Be funny if we discovered someday that it’s all just a trick done with mirrors.
Mankind will never know as much it will never know.
Mankind will never know as much AS it will never know.
Fixed it. Darn...
The universe is immensely big but it is not infinite. One way we know that is that the night sky is not bright with light from an infinite expanse of galaxies and stars.
Then again, perhaps, there are dust clouds obscuring the light ... its never safe to make assumptions about what is or is not in the universe.
Most use 100-200 billion as the number of galaxies in the universe others say the real number is closer to 2 trillion ... just depends on who looks and how they are counted. But 300 thousand is just a rounding error, even though the group contains trillions of individual stars
Dust clouds are usually not impenetrable to all frequencies and would not negate the effect.

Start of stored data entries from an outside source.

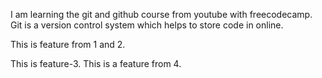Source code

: I am learning the git and github course from youtube with freecodecamp. Git is a version control system which helps to store code in online.

This is feature from 1 and 2.

This is feature-3.
This is a feature from 4.
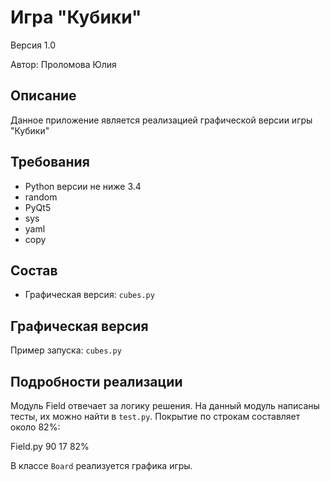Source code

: ﻿# Игра "Кубики"
Версия 1.0

Автор: Проломова Юлия

## Описание
Данное приложение является реализацией графической версии игры "Кубики"


## Требования
* Python версии не ниже 3.4
* random
* PyQt5
* sys
* yaml
* copy


## Состав
* Графическая версия: `cubes.py`


## Графическая версия

Пример запуска: `cubes.py`


## Подробности реализации
Модуль Field отвечает за логику решения.
На данный модуль написаны тесты, их можно найти в `test.py`. Покрытие по строкам составляет около 82%:

Field.py      90     17    82%

В классе `Board` реализуется графика игры.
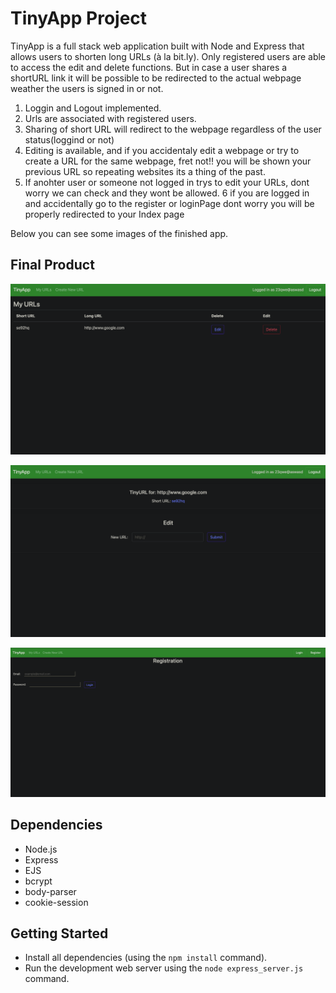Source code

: # TinyApp Project

TinyApp is a full stack web application built with Node and Express that allows users to shorten long URLs (à la bit.ly). Only registered users are able to access the edit and delete functions. But in case a user shares a shortURL link it will be possible to be redirected to the actual webpage weather the users is signed in or not.

  1. Loggin and Logout implemented.
  2. Urls are associated with registered users.
  3. Sharing of short URL will redirect to the webpage regardless of the user status(loggind or not)
  4. Editing is available, and if you accidentaly edit a webpage or try to create a URL for the same webpage, fret not!! you will be shown your previous URL so repeating websites its a thing of the past.
  5. If anohter user or someone not logged in trys to edit your URLs, dont worry we can check and they wont be allowed. 
  6 if you are logged in and accidentally go to the register or loginPage dont worry you will be properly redirected to your Index page


  Below you can see some images of the finished app. 

## Final Product

!["Index page"](https://github.com/BRB3D/tinyapp/blob/main/docs/Index.png?raw=true)

!["Edit page"](https://github.com/BRB3D/tinyapp/blob/main/docs/edit.png?raw=true)

!["Registration Page"](https://github.com/BRB3D/tinyapp/blob/main/docs/Registration.png?raw=true)

## Dependencies

- Node.js
- Express
- EJS
- bcrypt
- body-parser
- cookie-session

## Getting Started

- Install all dependencies (using the `npm install` command).
- Run the development web server using the `node express_server.js` command.
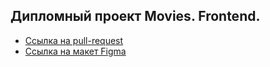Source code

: ## Дипломный проект Movies. Frontend.

- [Ссылка на pull-request](https://github.com/Rybakov-Ilay/movies-explorer-frontend/pull/1)
- [Ссылка на макет Figma](https://disk.yandex.ru/d/T3wwHk-R2IPkhA)
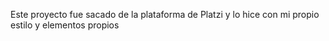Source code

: Este proyecto fue sacado de la plataforma de Platzi y lo hice con mi propio estilo y elementos propios

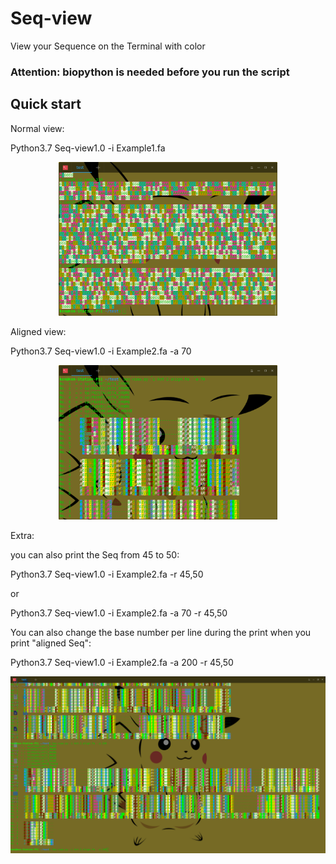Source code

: # Seq-view
View your Sequence on the Terminal with color

### Attention: biopython is needed before you run the script

## Quick start

Normal view:

Python3.7 Seq-view1.0 -i Example1.fa


<p align="center">
  <img src="https://github.com/Karobben/Seq-vew/blob/master/Seq-1.png" width="350" title="hover text">
</p>


Aligned view:

Python3.7 Seq-view1.0 -i Example2.fa -a 70

<p align="center">
  <img src="https://github.com/Karobben/Seq-vew/blob/master/Seq-3.png" width="350" title="hover text">
</p>


Extra:

you can also print the Seq from 45 to 50:

Python3.7 Seq-view1.0 -i Example2.fa -r 45,50

or

Python3.7 Seq-view1.0 -i Example2.fa -a 70 -r 45,50


You can also change the base number per line during the print when you print "aligned Seq":

Python3.7 Seq-view1.0 -i Example2.fa -a 200 -r 45,50

<p align="center">
  <img src="https://github.com/Karobben/Seq-vew/blob/master/Seq-5.png" width="600" title="hover text">
</p>
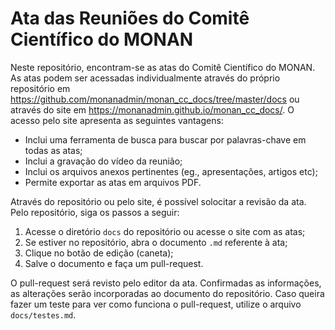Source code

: # Ata das Reuniões do Comitê Científico do MONAN

Neste repositório, encontram-se as atas do Comitê Científico do MONAN. As atas podem ser acessadas individualmente através do próprio repositório em https://github.com/monanadmin/monan_cc_docs/tree/master/docs ou através do site em https://monanadmin.github.io/monan_cc_docs/. O acesso pelo site apresenta as seguintes vantagens:

* Inclui uma ferramenta de busca para buscar por palavras-chave em todas as atas;
* Inclui a gravação do vídeo da reunião;
* Inclui os arquivos anexos pertinentes (eg., apresentações, artigos etc);
* Permite exportar as atas em arquivos PDF.

Através do repositório ou pelo site, é possível solocitar a revisão da ata. Pelo repositório, siga os passos a seguir:

1. Acesse o diretório `docs` do repositório ou acesse o site com as atas;
2. Se estiver no repositório, abra o documento `.md` referente à ata;
3. Clique no botão de edição (caneta);
4. Salve o documento e faça um pull-request.

O pull-request será revisto pelo editor da ata. Confirmadas as informações, as alterações serão incorporadas ao documento do repositório. Caso queira fazer um teste para ver como funciona o pull-request, utilize o arquivo `docs/testes.md`.
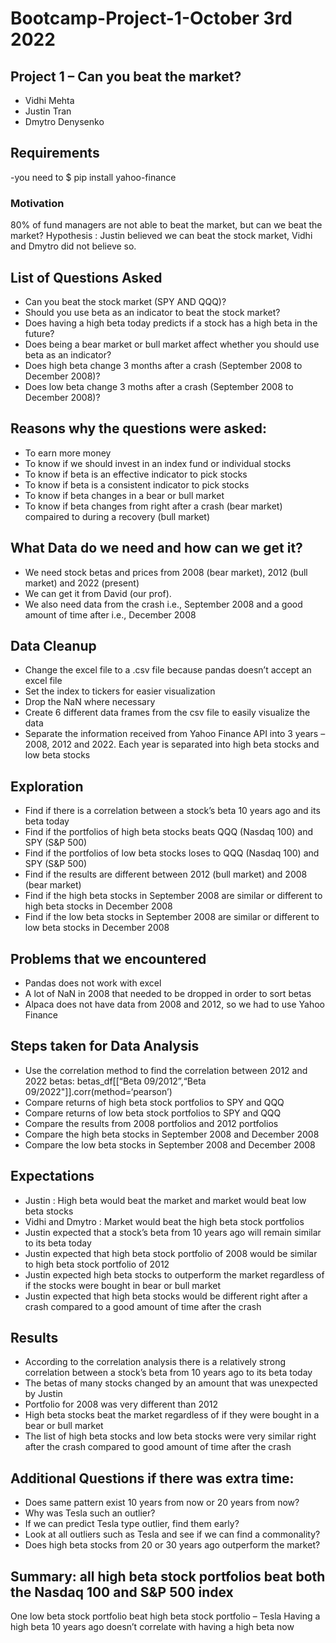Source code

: # Bootcamp-Project-1-October 3rd 2022
## Project 1 – Can you beat the market?
- Vidhi Mehta
- Justin Tran
- Dmytro Denysenko

## Requirements
-you need to $ pip install yahoo-finance

### Motivation 
80% of fund managers are not able to beat the market, but can we beat the market?
Hypothesis : Justin believed we can beat the stock market, Vidhi and Dmytro did not believe so.

## List of Questions Asked
- Can you beat the stock market (SPY AND QQQ)?
- Should you use beta as an indicator to beat the stock market?
- Does having a high beta today predicts if a stock has a high beta in the future?
- Does being a bear market or bull market affect whether you should use beta as an indicator?
- Does high beta change 3 months after a crash (September 2008 to December 2008)? 
- Does low beta change 3 moths after a crash (September 2008 to December 2008)?

## Reasons why the questions were asked:
- To earn more money
- To know if we should invest in an index fund or individual stocks
- To know if beta is an effective indicator to pick stocks
- To know if beta is a consistent indicator to pick stocks
- To know if beta changes in a bear or bull market
- To know if beta changes from right after a crash (bear market) compaired to during a recovery (bull market)

## What Data do we need and how can we get it?
- We need stock betas and prices from 2008 (bear market), 2012 (bull market) and 2022 (present)
- We can get it from David (our prof).
- We also need data from the crash i.e., September 2008 and a good amount of time after i.e., December 2008

## Data Cleanup
- Change the excel file to a .csv file because pandas doesn’t accept an excel file
- Set the index to tickers for easier visualization
- Drop the NaN where necessary
- Create 6 different data frames from the csv file to easily visualize the data
- Separate the information received from Yahoo Finance API into 3 years – 2008, 2012 and 2022. Each year is separated into high beta stocks and low beta stocks

## Exploration
- Find if there is a correlation between a stock’s beta 10 years ago and its beta today
- Find if the portfolios of high beta stocks beats QQQ (Nasdaq 100) and SPY (S&P 500)
- Find if the portfolios of low beta stocks loses to QQQ (Nasdaq 100) and SPY (S&P 500)
- Find if the results are different between 2012 (bull market) and 2008 (bear market)
- Find if the high beta stocks in September 2008 are similar or different to high beta stocks in December 2008 
- Find if the low beta stocks in September 2008 are similar or different to low beta stocks in December 2008

## Problems that we encountered
- Pandas does not work with excel
- A lot of NaN in 2008 that needed to be dropped in order to sort betas
- Alpaca does not have data from 2008 and 2012, so we had to use Yahoo Finance

## Steps taken for Data Analysis
- Use the correlation method to find the correlation between 2012 and 2022 betas:
betas_df[[“Beta 09/2012”,“Beta 09/2022"]].corr(method=‘pearson’)
- Compare returns of high beta stock portfolios to SPY and QQQ
- Compare returns of low beta stock portfolios to SPY and QQQ
- Compare the results from 2008 portfolios and 2012 portfolios
- Compare the high beta stocks in September 2008 and December 2008
- Compare the low beta stocks in September 2008 and December 2008

## Expectations
- Justin : High beta would beat the market and market would beat low beta stocks
- Vidhi and Dmytro : Market would beat the high beta stock portfolios 
- Justin expected that a stock’s beta from 10 years ago will remain similar to its beta today
- Justin expected that high beta stock portfolio of 2008 would be similar to high beta stock portfolio of 2012
- Justin expected high beta stocks to outperform the market regardless of if the stocks were bought in bear or bull market 
- Justin expected that high beta stocks would be different right after a crash compared to a good amount of time after the crash

## Results
- According to the correlation analysis there is a relatively strong correlation between a stock’s beta from 10 years ago to its beta today
- The betas of many stocks changed by an amount that was unexpected by Justin
- Portfolio for 2008 was very different than 2012
- High beta stocks beat the market regardless of if they were bought in a bear or bull market
- The list of high beta stocks and low beta stocks were very similar right after the crash compared to good amount of time after the crash

## Additional Questions if there was extra time: 
- Does same pattern exist 10 years from now or 20 years from now?
- Why was Tesla such an outlier?
- If we can predict Tesla type outlier, find them early?
- Look at all outliers such as Tesla and see if we can find a commonality?
- Does high beta stocks from 20 or 30 years ago outperform the market?

## Summary: all high beta stock portfolios beat both the Nasdaq 100 and S&P 500 index
One low beta stock portfolio beat high beta stock portfolio – Tesla
Having a high beta 10 years ago doesn’t correlate with having a high beta now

Dust clouds are usually not impenetrable to all frequencies and would not negate the effect.
Key word: usually.
But optically (visually) the dust would hide all behind it, and the rest of the universe has not been completely (or even close) surveyed with non-optical instruments.
Maybe the universe is a sphere and eventually we will see our own backside and think it’s still out front....
Super secret map left behind by “Ancient Aliens” unearthed by archeologists from a previously undiscovered tomb on the Giza Plateau
In practice, when we turn a telescope to intergalactic space and see a galaxy with a telescope, we see more and more galaxies beyond it as we deploy more powerful telescopes. If we lived in an infinite universe endlessly stuffed full of galaxies and stars, it seems logical that we would not see darkness between galaxies or a dark sky at night. The nighttime sky would be more like a cloudy winter at dusk, and distant galaxies would be hard to discern against the light of the distant cosmos.
There are more complicated, math reliant arguments against an infinite and unlimited universe, but the point about dark skies seems easiest to establish.
There are supposed to be 2 trillion galaxies in the observable universe, so 300,000 is not a big increase.